[Work item] Each line in the entries that has the word "following" has to be copied.

(Supplied material)

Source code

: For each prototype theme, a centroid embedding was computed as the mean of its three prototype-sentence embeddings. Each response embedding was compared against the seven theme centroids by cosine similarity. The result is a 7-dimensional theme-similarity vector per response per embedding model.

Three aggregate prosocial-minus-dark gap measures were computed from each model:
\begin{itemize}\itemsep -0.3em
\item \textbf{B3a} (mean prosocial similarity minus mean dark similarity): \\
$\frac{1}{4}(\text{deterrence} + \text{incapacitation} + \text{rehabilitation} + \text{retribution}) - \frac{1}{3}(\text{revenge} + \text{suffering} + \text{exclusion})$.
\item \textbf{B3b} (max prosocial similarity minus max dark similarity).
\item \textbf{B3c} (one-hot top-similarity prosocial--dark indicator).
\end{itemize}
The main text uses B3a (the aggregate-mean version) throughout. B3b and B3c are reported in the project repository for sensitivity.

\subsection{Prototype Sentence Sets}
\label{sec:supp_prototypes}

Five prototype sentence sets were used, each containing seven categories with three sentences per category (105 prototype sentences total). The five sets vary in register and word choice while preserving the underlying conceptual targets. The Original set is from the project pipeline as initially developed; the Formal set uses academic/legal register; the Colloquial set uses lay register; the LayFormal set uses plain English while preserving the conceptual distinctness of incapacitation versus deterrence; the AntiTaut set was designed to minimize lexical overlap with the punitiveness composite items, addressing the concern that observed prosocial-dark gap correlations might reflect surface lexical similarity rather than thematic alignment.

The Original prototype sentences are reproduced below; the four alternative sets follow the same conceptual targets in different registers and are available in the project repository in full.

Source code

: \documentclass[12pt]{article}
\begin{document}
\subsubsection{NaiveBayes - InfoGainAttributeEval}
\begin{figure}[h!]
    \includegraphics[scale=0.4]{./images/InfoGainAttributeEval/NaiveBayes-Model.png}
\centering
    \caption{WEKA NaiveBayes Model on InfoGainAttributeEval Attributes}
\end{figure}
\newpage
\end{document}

(End Supplied material)
(Supplied material)

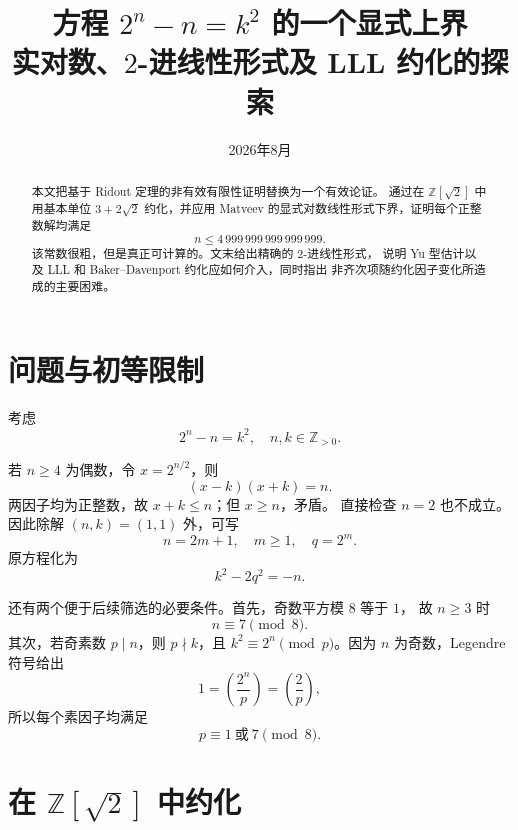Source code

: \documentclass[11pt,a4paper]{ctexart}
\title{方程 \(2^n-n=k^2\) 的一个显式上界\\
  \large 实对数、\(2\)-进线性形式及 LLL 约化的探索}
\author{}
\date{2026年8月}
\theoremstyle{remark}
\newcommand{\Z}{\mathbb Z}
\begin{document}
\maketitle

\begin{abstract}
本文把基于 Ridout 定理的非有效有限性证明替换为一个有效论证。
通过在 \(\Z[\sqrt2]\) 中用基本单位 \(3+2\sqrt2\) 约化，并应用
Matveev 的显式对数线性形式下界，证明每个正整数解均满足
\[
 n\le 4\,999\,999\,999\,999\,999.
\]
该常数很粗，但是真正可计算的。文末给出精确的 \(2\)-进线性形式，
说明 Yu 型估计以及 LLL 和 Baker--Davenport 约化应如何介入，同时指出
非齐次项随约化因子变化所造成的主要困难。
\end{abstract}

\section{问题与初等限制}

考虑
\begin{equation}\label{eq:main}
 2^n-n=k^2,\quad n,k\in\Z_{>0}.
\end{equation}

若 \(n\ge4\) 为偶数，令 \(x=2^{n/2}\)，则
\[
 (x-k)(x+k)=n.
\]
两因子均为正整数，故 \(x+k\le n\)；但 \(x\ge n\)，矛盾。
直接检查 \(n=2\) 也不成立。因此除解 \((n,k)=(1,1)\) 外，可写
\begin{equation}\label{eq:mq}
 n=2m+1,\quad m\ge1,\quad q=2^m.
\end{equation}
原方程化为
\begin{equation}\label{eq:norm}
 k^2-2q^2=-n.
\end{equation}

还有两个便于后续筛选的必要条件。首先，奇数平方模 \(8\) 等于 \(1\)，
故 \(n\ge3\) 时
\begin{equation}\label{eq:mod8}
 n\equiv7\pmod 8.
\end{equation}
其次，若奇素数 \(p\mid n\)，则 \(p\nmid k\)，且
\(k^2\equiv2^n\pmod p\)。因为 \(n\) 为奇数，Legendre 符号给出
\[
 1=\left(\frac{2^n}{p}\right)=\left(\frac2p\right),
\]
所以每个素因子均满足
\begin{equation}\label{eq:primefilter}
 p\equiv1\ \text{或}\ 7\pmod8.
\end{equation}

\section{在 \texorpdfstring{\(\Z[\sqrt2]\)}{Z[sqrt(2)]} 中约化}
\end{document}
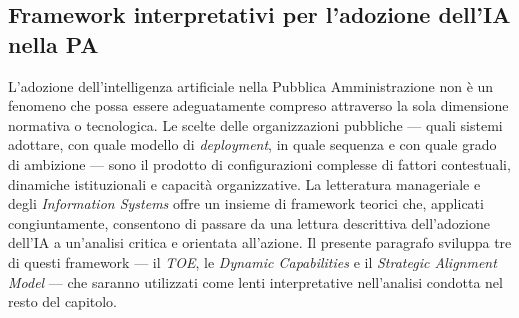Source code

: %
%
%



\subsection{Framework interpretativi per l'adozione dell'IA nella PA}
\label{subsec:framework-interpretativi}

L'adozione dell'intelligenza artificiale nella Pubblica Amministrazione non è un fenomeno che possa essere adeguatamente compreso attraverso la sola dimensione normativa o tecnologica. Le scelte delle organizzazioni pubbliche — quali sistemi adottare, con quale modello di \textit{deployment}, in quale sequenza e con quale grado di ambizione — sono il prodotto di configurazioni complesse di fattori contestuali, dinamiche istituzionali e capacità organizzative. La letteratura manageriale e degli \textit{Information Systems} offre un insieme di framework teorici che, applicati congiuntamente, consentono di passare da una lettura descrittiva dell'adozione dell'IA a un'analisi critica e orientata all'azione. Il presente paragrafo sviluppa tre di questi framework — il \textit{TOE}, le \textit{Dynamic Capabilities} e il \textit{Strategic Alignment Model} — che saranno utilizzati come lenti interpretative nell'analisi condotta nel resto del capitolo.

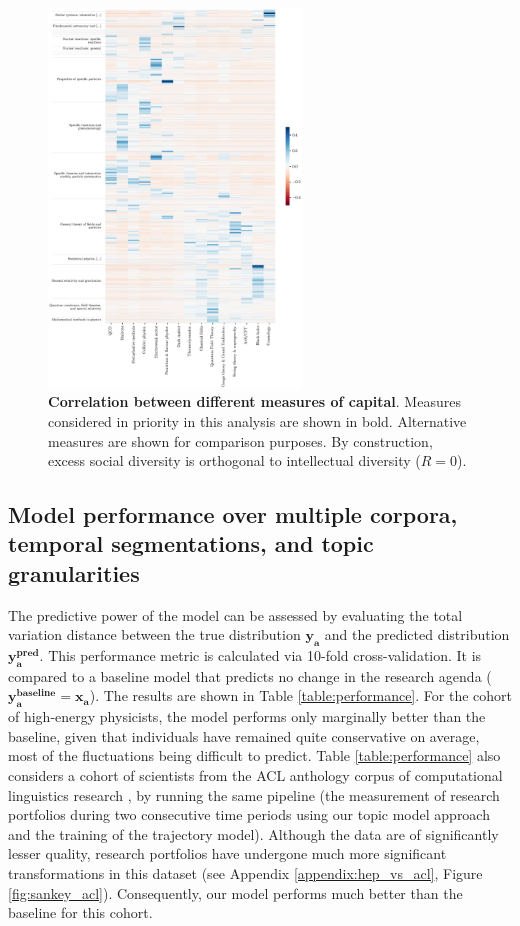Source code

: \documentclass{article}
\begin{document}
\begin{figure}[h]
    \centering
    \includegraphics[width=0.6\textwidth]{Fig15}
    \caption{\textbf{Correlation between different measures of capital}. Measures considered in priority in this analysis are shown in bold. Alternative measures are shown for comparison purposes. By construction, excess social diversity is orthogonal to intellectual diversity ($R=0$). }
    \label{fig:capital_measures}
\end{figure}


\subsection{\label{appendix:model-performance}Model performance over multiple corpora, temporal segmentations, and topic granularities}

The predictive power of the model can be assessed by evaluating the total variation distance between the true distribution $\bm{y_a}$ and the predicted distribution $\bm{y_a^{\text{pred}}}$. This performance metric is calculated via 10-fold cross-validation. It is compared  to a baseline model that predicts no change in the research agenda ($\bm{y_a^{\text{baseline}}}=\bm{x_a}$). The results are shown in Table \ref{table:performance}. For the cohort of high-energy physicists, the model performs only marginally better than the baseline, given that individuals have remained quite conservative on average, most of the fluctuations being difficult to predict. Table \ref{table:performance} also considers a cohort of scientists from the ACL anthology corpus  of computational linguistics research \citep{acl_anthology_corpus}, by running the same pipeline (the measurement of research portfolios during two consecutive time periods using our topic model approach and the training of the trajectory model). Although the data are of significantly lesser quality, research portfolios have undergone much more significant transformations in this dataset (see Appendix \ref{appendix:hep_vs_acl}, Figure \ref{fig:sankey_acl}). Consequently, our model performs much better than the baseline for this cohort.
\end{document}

(End Supplied material)
(Supplied material)

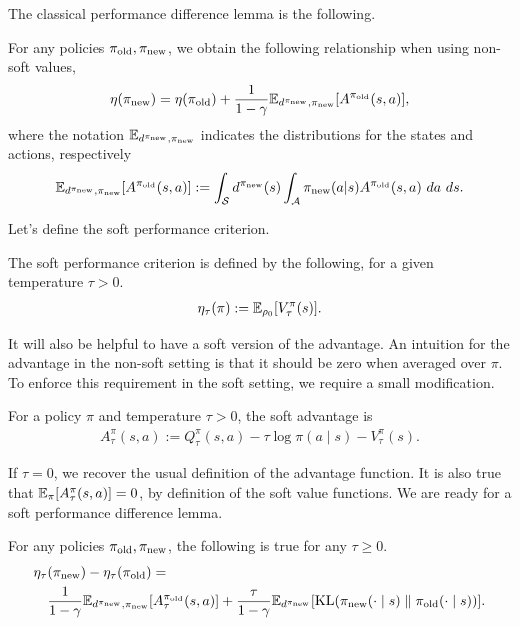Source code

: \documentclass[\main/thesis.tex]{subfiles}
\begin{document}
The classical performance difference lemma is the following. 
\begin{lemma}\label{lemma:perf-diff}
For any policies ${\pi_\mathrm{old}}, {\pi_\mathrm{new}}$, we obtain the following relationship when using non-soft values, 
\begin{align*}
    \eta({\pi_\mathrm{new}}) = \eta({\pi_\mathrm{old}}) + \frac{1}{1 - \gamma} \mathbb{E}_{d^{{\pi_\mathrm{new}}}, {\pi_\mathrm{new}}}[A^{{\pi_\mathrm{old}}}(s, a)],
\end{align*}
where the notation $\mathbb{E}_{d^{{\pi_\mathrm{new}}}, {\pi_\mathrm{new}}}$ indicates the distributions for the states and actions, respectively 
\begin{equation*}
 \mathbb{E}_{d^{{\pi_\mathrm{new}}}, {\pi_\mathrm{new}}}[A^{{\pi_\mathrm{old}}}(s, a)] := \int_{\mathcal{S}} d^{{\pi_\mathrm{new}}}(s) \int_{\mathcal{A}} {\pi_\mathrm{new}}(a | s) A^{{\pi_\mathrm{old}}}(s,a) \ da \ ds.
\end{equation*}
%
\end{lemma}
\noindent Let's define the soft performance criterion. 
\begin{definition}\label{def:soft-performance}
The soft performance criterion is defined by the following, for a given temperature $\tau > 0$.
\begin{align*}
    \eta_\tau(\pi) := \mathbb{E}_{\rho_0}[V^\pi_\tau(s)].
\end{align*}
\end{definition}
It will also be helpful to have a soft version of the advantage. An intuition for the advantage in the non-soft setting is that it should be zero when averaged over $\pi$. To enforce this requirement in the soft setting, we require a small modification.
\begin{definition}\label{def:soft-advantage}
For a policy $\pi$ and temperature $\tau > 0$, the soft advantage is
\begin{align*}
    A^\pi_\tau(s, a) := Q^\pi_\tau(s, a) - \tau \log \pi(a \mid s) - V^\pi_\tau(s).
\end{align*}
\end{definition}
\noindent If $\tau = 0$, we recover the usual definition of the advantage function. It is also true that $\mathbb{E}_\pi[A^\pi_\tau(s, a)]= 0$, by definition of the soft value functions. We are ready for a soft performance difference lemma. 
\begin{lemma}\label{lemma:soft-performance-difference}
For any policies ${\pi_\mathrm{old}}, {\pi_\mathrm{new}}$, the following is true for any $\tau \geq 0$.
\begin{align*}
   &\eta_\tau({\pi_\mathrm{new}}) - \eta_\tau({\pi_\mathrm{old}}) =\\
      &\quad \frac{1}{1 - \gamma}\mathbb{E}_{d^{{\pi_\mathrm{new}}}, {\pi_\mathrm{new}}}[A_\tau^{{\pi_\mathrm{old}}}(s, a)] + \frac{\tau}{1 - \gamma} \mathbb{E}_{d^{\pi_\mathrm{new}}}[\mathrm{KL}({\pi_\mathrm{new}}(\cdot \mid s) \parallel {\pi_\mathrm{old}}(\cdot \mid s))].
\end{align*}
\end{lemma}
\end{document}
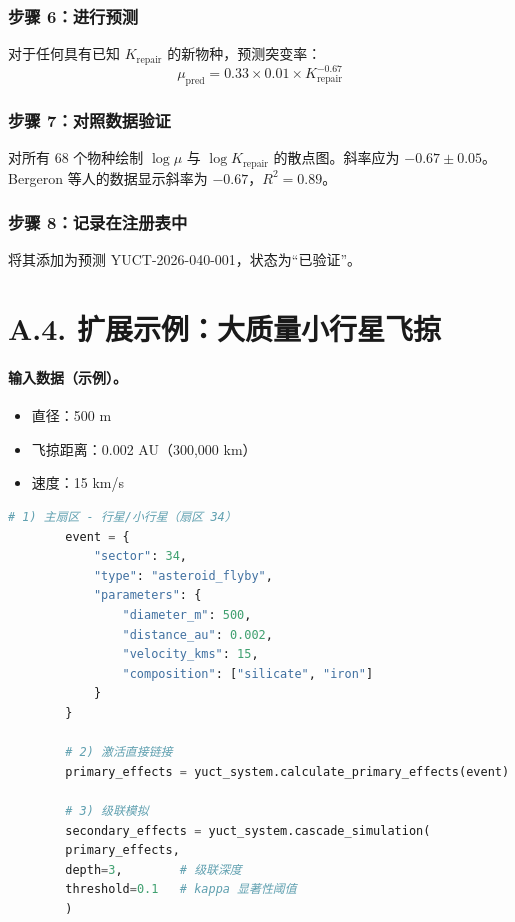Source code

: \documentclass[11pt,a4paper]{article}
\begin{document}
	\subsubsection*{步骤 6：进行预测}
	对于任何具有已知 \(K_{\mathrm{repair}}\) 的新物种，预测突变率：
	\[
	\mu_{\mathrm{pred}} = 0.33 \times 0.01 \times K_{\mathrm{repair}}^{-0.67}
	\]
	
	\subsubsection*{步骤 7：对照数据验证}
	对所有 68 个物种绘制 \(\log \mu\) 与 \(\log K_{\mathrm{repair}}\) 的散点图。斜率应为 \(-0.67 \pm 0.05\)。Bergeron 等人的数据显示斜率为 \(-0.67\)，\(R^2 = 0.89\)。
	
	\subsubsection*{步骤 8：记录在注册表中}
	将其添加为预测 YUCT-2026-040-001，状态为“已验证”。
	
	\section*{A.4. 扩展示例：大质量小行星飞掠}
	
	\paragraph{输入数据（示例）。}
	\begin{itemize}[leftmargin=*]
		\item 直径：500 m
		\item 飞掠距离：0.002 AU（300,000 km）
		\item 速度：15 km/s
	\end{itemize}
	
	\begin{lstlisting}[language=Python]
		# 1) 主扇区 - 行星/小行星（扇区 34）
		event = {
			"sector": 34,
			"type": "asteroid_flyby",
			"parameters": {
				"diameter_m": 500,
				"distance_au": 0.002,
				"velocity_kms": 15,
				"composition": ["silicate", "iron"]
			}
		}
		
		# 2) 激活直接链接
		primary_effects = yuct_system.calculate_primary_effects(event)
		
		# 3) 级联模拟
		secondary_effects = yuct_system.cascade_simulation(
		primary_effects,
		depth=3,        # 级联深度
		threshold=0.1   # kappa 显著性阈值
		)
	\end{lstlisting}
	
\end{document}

(End Supplied material)

[Expected answer]
The classical performance difference lemma is the following. 
For any policies ${\pi_\mathrm{old}}, {\pi_\mathrm{new}}$, we obtain the following relationship when using non-soft values, 
The soft performance criterion is defined by the following, for a given temperature $\tau > 0$.
For any policies ${\pi_\mathrm{old}}, {\pi_\mathrm{new}}$, the following is true for any $\tau \geq 0$.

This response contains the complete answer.